Publish Ropedia Xperience-10M task baseline cards

45c1706 verified 25 days ago

6.65 kB

	# Research Roadmap

	This roadmap connects the current public-sample task lab to the next
	multi-episode Xperience-10M experiments and the later foundation-model branches.
	Each stage lists the entry condition, the deliverables, and the evidence that
	should exist before the stage is treated as complete.

	## Roadmap Summary

	\| Stage \| Status \| Entry condition \| Research deliverables \| Completion evidence \|
	\| --- \| --- \| --- \| --- \| --- \|
	\| Public-Sample Task Lab \| Implemented \| One public Xperience-10M sample episode is available. \| 1,161 aligned windows, 12 task contracts, minimal heads, neural MLP heads, modality atlas, task walkthroughs, and derived figures. \| `PROJECT_STATUS.md`, `EVALUATION_PROTOCOL.md`, `RESEARCH_TAKEAWAYS.md`, `docs/data/summary_metrics.json`, `results/episode_task_suite/summary_report.json` \|
	\| Multi-Episode Data Staging \| Active \| Full-dataset access and enough storage for selected episodes. \| 128 selected episodes, episode manifest, missing-view manifest, held-out episode split, and source-discovery report. \| `results/omni_finetune/DATA_ACCESS_STATUS.md`, `results/omni_finetune/MULTI_EPISODE_ACCESS_STATUS.md`, `results/omni_finetune/source_discovery.json` \|
	\| Qwen3-Omni LoRA Pilot \| Next \| Selected episodes staged locally with no train/test episode leakage. \| Dataset JSONL/media manifests, LoRA adapter checkpoint, progress logs, held-out predictions, metrics, confusion matrices, and run report. \| `dataset_manifest.json`, `training_metadata.json`, `progress.jsonl`, `metrics.json`, `predictions.jsonl`, `RUN_REPORT.md` \|
	\| Foundation-Model Selection Matrix \| Next \| The selected relay is staged, or a 3-8 episode dry run is staged for preprocessing checks. \| Backbone registry, Cosmos 3 world-model branch plan, Qwen3-Omni baseline plan, OpenVLA/openpi/GR00T policy candidates, and model-specific evaluation additions. \| `FOUNDATION_MODEL_PLAN.md`, `docs/data/foundation_model_plan.json`, `research_roadmap_interactive.json` \|
	\| 64-128 Episode Robustness Run \| Planned \| The selected-episode pilot trains and evaluates cleanly. \| Split-by-session metrics, modality ablations, calibration/object/language error analysis, and sensitivity to missing views. \| Held-out metrics by session, task, and modality; ablation tables; qualitative error analysis. \|
	\| Cosmos 3 and Policy-Model Extensions \| Planned \| Enough multi-episode data, compute budget, and model-specific action/world-state targets. \| Cosmos 3 future-window or action-conditioned world-model probes, OpenVLA/openpi/GR00T action-policy baselines, modality-conditioning audits, affordance tasks, and synthetic-data usefulness tests. \| Task-specific held-out evaluations, qualitative inspection, and updated model cards. \|

	## Current Decision Point

	The useful next decision is data scale plus backbone fit: keep the public-sample
	task suite as the development harness, stage enough official Xperience-10M
	episodes to run the held-out Qwen3-Omni pilot, then choose larger model branches
	by task fit.
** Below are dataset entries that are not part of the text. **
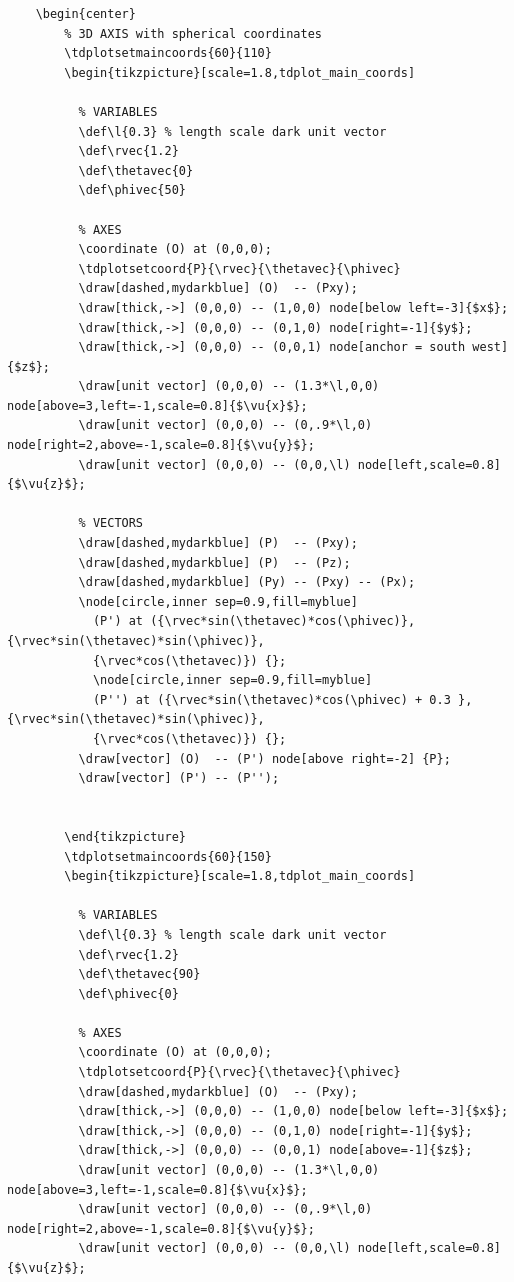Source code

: \documentclass[letter, 10pts]{article}
\begin{document}
	\begin{multicols}{2}
\begin{tiny}\begin{verbatim}
	\begin{center}
		% 3D AXIS with spherical coordinates
		\tdplotsetmaincoords{60}{110}
		\begin{tikzpicture}[scale=1.8,tdplot_main_coords]
		  
		  % VARIABLES
		  \def\l{0.3} % length scale dark unit vector
		  \def\rvec{1.2}
		  \def\thetavec{0}
		  \def\phivec{50}
		  
		  % AXES
		  \coordinate (O) at (0,0,0);
		  \tdplotsetcoord{P}{\rvec}{\thetavec}{\phivec}
		  \draw[dashed,mydarkblue] (O)  -- (Pxy);
		  \draw[thick,->] (0,0,0) -- (1,0,0) node[below left=-3]{$x$};
		  \draw[thick,->] (0,0,0) -- (0,1,0) node[right=-1]{$y$};
		  \draw[thick,->] (0,0,0) -- (0,0,1) node[anchor = south west]{$z$};
		  \draw[unit vector] (0,0,0) -- (1.3*\l,0,0) node[above=3,left=-1,scale=0.8]{$\vu{x}$};
		  \draw[unit vector] (0,0,0) -- (0,.9*\l,0) node[right=2,above=-1,scale=0.8]{$\vu{y}$};
		  \draw[unit vector] (0,0,0) -- (0,0,\l) node[left,scale=0.8]{$\vu{z}$};
		  
		  % VECTORS
		  \draw[dashed,mydarkblue] (P)  -- (Pxy);
		  \draw[dashed,mydarkblue] (P)  -- (Pz);
		  \draw[dashed,mydarkblue] (Py) -- (Pxy) -- (Px);
		  \node[circle,inner sep=0.9,fill=myblue]
			(P') at ({\rvec*sin(\thetavec)*cos(\phivec)},{\rvec*sin(\thetavec)*sin(\phivec)},
			{\rvec*cos(\thetavec)}) {};
			\node[circle,inner sep=0.9,fill=myblue]
			(P'') at ({\rvec*sin(\thetavec)*cos(\phivec) + 0.3 },{\rvec*sin(\thetavec)*sin(\phivec)},
			{\rvec*cos(\thetavec)}) {};
		  \draw[vector] (O)  -- (P') node[above right=-2] {P};
		  \draw[vector] (P') -- (P''); 
		  
		
		\end{tikzpicture}
		\tdplotsetmaincoords{60}{150}
		\begin{tikzpicture}[scale=1.8,tdplot_main_coords]
		  
		  % VARIABLES
		  \def\l{0.3} % length scale dark unit vector
		  \def\rvec{1.2}
		  \def\thetavec{90}
		  \def\phivec{0}
		  
		  % AXES
		  \coordinate (O) at (0,0,0);
		  \tdplotsetcoord{P}{\rvec}{\thetavec}{\phivec}
		  \draw[dashed,mydarkblue] (O)  -- (Pxy);
		  \draw[thick,->] (0,0,0) -- (1,0,0) node[below left=-3]{$x$};
		  \draw[thick,->] (0,0,0) -- (0,1,0) node[right=-1]{$y$};
		  \draw[thick,->] (0,0,0) -- (0,0,1) node[above=-1]{$z$};
		  \draw[unit vector] (0,0,0) -- (1.3*\l,0,0) node[above=3,left=-1,scale=0.8]{$\vu{x}$};
		  \draw[unit vector] (0,0,0) -- (0,.9*\l,0) node[right=2,above=-1,scale=0.8]{$\vu{y}$};
		  \draw[unit vector] (0,0,0) -- (0,0,\l) node[left,scale=0.8]{$\vu{z}$};
		  

\end{verbatim}
\end{tiny}
\end{multicols}
\end{document}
Qwen3-Omni remains the first trainable multimodal LoRA target.
	Cosmos 3 becomes the first world-model/action-generation branch. OpenVLA,
	openpi, GR00T, Octo, and SmolVLA-style models become policy/action branches only
	after the action target is explicit. The public sample is already enough for
	task design, feature contracts, walkthroughs, and baseline comparisons. It is
	not enough to measure general embodied-AI model quality.

	## Stage Details

	### 1. Public-Sample Task Lab

	This stage turns one synchronized egocentric episode into a clean research
	surface. It defines what one model input is, what each task predicts, how the
	split is constructed, and how minimal and neural heads are compared.

	Evidence to inspect:

	- `results/episode_task_suite/windows.csv`
	- `results/episode_task_suite/feature_manifest.json`
	- `results/episode_task_suite/summary_report.json`
	- `results/episode_task_suite/neural_mlp/`
	- `docs/data/task_walkthroughs.json`

	### 2. Multi-Episode Data Staging

	This stage expands the same data contract to official gated episodes. The key
	research requirement is episode-level separation: training and test examples
	must come from different episodes, not different windows inside the same
	episode.

	Evidence to inspect:

	- `results/omni_finetune/DATA_ACCESS_STATUS.md`
	- `results/omni_finetune/MULTI_EPISODE_ACCESS_STATUS.md`
	- `scripts/omni/discover_xperience10m_sources.py`
	- `results/omni_finetune/source_discovery.json`

	### 3. Qwen3-Omni LoRA Pilot

	This stage uses Qwen3-Omni as the multimodal backbone and trains lightweight
	LoRA adapters. The first target is a complete held-out-episode training and
	evaluation loop with inspectable manifests, predictions, and metrics.

	Expected outputs:

	- `dataset_manifest.json`
	- `episode_manifest.json`
	- `training_metadata.json`
	- `progress.jsonl`
	- `metrics.json`
	- `predictions.jsonl`
	- `predictions.csv`
	- `confusion_matrix.csv`
	- `RUN_REPORT.md`

	### 4. 64-128 Episode Robustness Run

	This stage asks whether the pilot conclusions survive more sessions,
	different objects, missing views, and stronger modality ablations. It should
	report performance by task, session, modality, and failure type.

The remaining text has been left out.